Please restate the records that follow exactly, skipping their images.
═══ MATERIAL SHOWN ═══
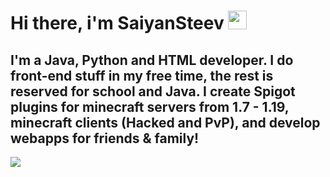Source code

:# Hi there, i'm SaiyanSteev <img src="https://raw.githubusercontent.com/MartinHeinz/MartinHeinz/master/wave.gif" width="30px">
I'm a Java, Python and HTML developer. I do front-end stuff in my free time, the rest is reserved for school and Java. I create <b>Spigot</b> plugins for minecraft servers from 1.7 - 1.19, minecraft clients (Hacked and PvP), and develop webapps for friends & family!
 ---
<img align="center" src="https://github-readme-stats.vercel.app/api/top-langs/?username=SaiyanSteevDEV&theme=dark" />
═══
ANSWER SECTION –
Source code

:# Hi there, i'm SaiyanSteev <img src="https://raw.githubusercontent.com/MartinHeinz/MartinHeinz/master/wave.gif" width="30px">
I'm a Java, Python and HTML developer. I do front-end stuff in my free time, the rest is reserved for school and Java. I create <b>Spigot</b> plugins for minecraft servers from 1.7 - 1.19, minecraft clients (Hacked and PvP), and develop webapps for friends & family!
 ---
<img align="center" src="https://github-readme-stats.vercel.app/api/top-langs/?username=SaiyanSteevDEV&theme=dark" />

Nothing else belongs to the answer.